>>>>

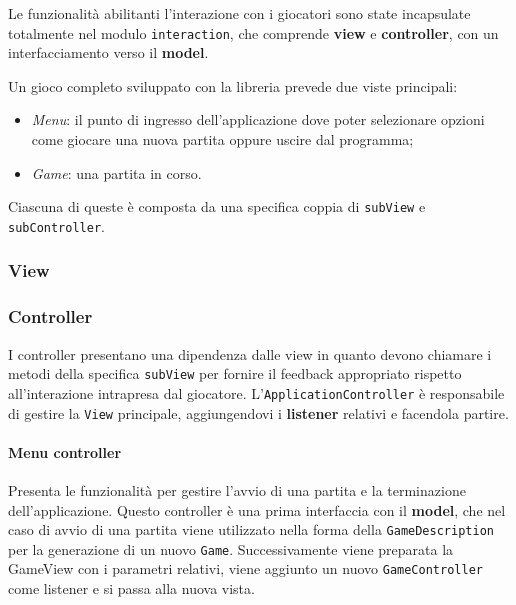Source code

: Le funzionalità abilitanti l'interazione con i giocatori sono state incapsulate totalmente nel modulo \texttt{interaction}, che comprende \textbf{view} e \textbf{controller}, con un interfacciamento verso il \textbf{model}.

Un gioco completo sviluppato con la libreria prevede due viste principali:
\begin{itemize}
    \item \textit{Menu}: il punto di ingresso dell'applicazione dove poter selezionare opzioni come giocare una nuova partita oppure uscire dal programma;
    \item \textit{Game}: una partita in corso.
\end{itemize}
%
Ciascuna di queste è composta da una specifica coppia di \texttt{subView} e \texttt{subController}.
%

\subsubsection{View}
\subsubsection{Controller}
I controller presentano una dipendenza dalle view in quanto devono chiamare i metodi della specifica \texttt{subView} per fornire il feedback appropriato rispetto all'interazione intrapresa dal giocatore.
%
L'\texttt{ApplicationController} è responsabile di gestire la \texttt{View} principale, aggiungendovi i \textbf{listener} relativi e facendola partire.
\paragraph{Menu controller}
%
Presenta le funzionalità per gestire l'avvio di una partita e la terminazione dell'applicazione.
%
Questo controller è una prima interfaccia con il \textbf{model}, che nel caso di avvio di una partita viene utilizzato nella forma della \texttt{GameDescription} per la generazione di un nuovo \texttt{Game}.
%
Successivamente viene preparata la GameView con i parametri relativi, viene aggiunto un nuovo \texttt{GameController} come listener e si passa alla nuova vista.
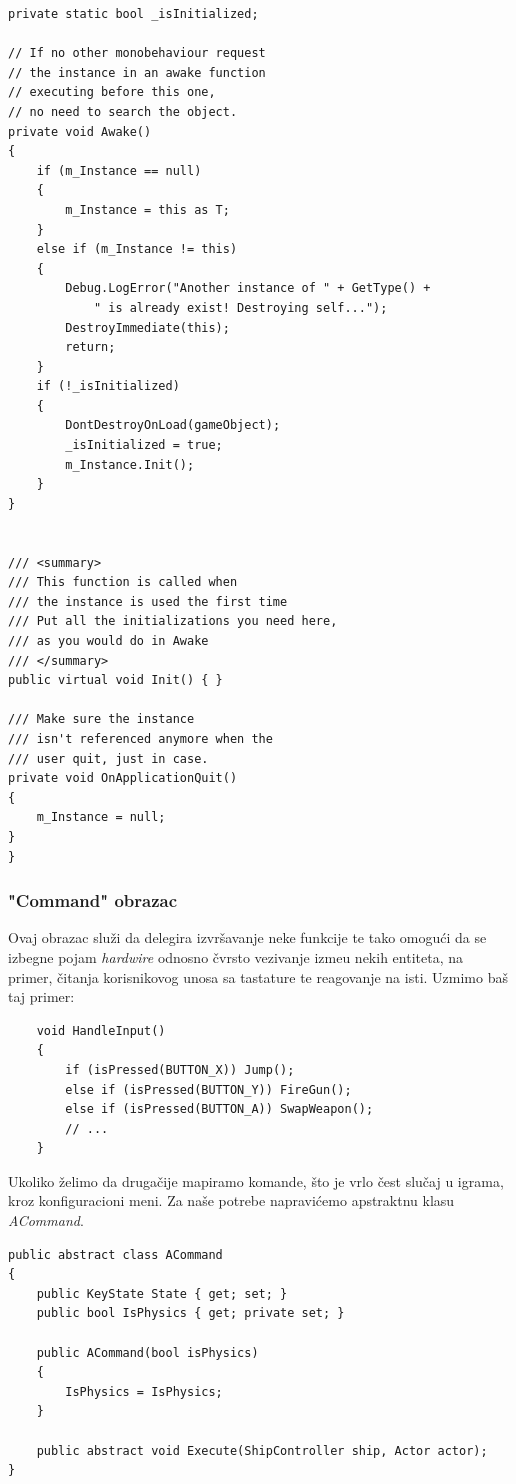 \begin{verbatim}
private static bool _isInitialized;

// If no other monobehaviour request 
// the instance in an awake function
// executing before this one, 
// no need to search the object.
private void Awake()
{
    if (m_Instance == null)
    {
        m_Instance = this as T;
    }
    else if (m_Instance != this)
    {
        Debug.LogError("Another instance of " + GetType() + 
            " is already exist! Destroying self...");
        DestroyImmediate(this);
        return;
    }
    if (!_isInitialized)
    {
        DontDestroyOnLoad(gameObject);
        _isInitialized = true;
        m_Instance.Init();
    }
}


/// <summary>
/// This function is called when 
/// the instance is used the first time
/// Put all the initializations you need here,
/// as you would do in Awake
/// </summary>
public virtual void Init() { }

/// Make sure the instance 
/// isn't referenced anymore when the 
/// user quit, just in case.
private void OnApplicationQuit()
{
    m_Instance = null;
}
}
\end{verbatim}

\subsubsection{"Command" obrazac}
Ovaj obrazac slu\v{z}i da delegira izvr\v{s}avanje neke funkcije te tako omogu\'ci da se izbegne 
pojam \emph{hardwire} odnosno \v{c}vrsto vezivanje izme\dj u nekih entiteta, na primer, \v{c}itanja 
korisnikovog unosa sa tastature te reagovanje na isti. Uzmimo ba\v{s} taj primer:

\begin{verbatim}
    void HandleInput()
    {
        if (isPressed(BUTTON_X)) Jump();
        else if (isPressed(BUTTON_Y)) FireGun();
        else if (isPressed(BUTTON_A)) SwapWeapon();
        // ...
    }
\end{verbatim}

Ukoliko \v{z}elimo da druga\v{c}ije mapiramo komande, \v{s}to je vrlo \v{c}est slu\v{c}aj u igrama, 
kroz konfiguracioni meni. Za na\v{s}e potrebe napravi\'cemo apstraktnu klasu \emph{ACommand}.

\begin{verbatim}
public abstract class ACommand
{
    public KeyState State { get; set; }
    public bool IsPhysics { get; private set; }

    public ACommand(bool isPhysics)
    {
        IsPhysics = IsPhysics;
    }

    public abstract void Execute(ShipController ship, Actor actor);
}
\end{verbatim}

<<<<
>>>>

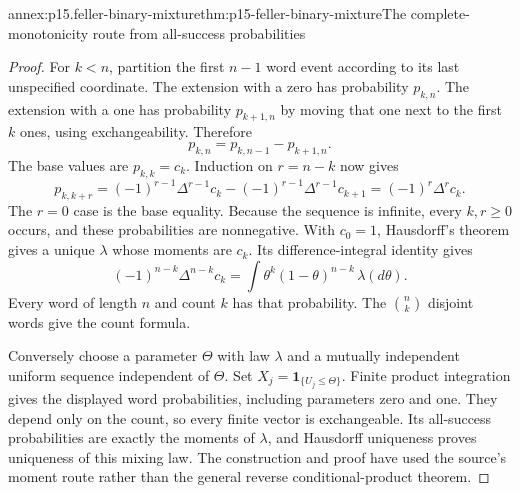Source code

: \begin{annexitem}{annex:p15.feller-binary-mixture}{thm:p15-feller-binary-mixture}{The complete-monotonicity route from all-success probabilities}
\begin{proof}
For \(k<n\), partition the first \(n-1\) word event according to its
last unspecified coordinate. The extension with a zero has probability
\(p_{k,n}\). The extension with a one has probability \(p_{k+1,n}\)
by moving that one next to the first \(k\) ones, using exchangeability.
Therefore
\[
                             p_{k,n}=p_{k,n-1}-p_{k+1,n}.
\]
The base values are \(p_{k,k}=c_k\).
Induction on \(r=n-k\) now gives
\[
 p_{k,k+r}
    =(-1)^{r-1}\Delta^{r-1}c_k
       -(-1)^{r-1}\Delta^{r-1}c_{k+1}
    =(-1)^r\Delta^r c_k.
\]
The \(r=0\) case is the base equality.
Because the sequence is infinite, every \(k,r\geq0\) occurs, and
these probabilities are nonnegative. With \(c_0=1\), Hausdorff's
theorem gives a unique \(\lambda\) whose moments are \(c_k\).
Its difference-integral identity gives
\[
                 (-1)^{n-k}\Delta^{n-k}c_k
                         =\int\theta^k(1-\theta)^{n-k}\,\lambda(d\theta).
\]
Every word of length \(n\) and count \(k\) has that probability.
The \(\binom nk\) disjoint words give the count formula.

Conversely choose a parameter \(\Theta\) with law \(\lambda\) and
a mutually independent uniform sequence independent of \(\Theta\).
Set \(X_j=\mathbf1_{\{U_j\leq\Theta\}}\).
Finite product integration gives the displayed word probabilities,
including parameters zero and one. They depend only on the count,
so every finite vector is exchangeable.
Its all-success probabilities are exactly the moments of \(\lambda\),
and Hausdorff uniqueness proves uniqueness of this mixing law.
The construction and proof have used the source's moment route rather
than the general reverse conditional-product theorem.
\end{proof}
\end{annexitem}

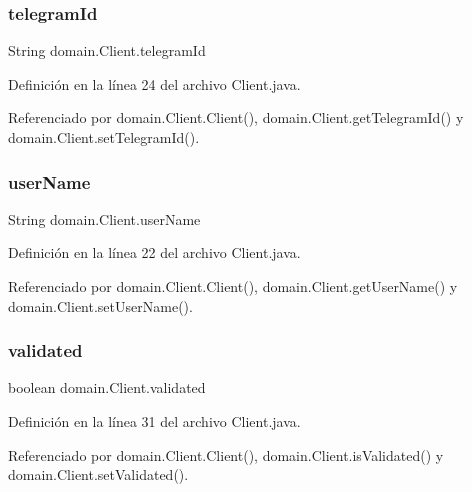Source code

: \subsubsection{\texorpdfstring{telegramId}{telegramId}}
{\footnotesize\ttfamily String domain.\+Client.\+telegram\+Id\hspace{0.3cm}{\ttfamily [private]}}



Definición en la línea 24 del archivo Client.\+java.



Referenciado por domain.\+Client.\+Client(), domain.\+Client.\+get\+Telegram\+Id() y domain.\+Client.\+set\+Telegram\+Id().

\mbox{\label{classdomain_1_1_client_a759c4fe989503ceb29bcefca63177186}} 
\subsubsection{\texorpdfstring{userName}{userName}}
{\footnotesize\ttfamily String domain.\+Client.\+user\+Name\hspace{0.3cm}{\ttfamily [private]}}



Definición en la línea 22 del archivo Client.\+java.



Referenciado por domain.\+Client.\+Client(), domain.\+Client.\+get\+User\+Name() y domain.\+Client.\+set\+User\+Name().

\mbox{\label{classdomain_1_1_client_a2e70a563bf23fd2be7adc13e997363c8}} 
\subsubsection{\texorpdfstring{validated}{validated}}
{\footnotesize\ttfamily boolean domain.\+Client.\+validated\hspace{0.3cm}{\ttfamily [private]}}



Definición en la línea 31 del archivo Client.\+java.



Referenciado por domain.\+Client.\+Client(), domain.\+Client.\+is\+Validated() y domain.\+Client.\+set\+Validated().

<<<<

• **What you have to do**
All that is wanted is the stretch of lines above from the one containing "Definición en la línea 31" through the one containing "domain.\+Client.\+Client(), domain.\+Client.\+is\+Validated() y", duplicated exactly.

• **Output of the task**
Definición en la línea 31 del archivo Client.\+java.



Referenciado por domain.\+Client.\+Client(), domain.\+Client.\+is\+Validated() y domain.\+Client.\+set\+Validated().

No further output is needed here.